▶ **WHAT YOU WILL DO**:
Find the lines of the records in which the word "mathbb" appears and report how many there are, as a number alone.

▶ **INFORMATION PROVIDED**:
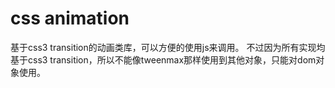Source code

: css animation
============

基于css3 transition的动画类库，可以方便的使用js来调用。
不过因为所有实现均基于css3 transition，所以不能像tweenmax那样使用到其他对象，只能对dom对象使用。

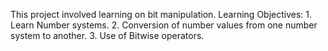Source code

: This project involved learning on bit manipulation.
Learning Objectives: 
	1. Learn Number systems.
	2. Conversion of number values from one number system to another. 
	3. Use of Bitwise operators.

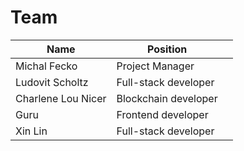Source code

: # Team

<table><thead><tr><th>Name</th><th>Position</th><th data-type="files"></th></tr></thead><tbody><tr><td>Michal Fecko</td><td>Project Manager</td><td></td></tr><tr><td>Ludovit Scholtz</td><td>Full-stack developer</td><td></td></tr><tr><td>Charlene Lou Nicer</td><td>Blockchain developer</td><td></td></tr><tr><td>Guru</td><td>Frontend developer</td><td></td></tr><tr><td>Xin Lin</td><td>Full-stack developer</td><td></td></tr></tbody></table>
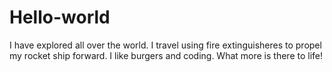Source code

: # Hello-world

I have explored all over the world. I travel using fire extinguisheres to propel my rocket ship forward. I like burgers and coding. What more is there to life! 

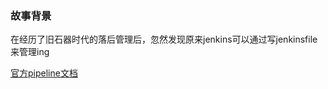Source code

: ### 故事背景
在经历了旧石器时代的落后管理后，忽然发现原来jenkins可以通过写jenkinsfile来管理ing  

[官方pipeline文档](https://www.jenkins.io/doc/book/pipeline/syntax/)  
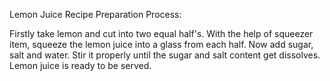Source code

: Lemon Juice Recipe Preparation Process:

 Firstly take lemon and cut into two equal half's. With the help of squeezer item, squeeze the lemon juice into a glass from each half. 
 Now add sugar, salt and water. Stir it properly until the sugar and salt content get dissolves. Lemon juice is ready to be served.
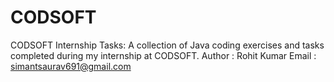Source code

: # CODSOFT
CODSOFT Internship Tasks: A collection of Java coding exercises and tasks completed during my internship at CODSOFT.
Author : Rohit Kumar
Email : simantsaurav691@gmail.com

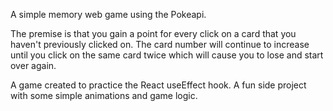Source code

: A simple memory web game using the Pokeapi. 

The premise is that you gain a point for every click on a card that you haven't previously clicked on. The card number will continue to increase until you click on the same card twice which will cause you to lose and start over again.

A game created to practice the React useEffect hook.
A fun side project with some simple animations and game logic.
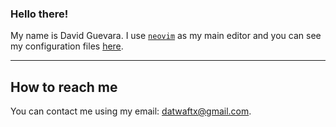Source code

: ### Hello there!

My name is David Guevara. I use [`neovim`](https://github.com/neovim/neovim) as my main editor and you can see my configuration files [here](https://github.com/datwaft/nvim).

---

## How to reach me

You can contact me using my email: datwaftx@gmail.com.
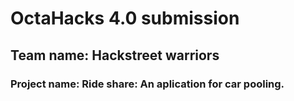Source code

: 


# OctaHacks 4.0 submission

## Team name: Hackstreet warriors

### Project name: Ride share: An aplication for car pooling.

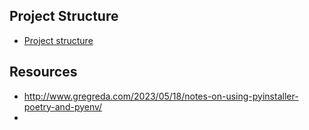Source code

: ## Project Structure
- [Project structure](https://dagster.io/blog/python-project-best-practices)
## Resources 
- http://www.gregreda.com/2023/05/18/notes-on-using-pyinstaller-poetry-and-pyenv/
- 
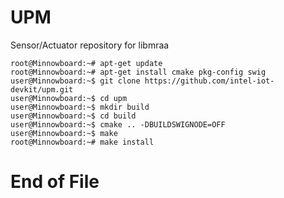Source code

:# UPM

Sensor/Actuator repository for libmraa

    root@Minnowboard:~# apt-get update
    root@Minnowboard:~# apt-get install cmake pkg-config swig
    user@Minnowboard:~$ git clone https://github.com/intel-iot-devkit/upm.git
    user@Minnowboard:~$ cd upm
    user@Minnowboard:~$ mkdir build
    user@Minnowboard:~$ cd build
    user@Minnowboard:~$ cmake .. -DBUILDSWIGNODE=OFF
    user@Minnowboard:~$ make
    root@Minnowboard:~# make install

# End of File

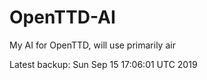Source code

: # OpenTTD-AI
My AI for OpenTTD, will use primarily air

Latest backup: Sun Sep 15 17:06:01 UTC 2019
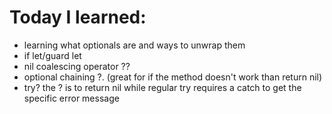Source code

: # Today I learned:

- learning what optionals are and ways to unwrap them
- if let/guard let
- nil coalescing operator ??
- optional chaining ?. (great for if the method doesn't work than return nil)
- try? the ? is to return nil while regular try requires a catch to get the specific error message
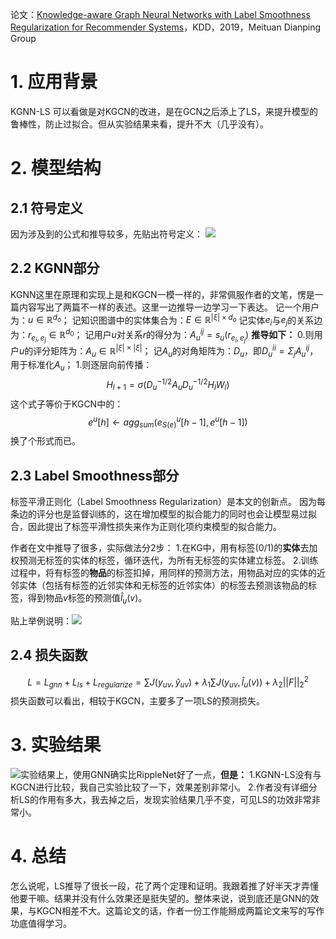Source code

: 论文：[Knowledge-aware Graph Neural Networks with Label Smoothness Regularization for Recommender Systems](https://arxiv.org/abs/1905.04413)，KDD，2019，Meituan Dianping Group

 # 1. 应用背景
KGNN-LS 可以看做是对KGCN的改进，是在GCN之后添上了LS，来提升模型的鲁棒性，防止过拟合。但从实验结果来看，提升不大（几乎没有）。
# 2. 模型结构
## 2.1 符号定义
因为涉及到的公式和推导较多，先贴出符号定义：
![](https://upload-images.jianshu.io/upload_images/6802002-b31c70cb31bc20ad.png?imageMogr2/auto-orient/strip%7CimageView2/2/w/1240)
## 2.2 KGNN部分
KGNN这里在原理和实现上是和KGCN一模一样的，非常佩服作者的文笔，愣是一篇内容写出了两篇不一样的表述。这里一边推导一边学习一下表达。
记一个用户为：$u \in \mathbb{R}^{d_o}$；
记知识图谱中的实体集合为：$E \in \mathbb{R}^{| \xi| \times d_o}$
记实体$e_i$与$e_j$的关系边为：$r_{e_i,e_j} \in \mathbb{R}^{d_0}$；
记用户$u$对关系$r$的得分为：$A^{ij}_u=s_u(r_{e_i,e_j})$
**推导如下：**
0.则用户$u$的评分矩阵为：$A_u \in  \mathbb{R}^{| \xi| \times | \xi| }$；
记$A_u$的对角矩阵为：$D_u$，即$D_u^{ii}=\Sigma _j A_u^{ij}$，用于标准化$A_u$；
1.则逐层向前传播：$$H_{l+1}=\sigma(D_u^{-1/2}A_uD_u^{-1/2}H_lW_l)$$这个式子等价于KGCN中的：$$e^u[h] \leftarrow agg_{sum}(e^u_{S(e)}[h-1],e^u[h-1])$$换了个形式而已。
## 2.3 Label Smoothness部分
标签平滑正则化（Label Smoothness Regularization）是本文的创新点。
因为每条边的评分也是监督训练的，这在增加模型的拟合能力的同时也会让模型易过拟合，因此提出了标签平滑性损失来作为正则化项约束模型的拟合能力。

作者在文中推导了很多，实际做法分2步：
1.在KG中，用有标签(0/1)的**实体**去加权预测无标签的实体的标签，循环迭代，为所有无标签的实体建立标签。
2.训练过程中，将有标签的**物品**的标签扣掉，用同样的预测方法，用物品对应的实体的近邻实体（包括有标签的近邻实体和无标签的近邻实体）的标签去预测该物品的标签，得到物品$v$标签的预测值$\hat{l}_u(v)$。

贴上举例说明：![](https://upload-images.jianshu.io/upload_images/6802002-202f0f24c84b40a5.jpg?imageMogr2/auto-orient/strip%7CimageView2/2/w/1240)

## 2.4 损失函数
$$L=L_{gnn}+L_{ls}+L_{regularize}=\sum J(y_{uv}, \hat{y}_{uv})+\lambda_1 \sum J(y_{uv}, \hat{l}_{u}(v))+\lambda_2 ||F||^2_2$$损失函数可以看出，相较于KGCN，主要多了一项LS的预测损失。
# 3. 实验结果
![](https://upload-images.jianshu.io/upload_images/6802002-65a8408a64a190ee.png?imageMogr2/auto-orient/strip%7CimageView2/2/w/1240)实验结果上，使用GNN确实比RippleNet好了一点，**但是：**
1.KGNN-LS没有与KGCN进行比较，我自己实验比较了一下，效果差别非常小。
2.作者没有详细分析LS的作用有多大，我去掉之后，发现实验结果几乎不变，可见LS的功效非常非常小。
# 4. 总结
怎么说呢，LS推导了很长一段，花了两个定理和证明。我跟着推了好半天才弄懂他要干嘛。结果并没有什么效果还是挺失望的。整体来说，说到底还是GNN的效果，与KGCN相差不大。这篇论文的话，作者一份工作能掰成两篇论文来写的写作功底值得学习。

▶ **RESPONSE TO THE TASK**:
4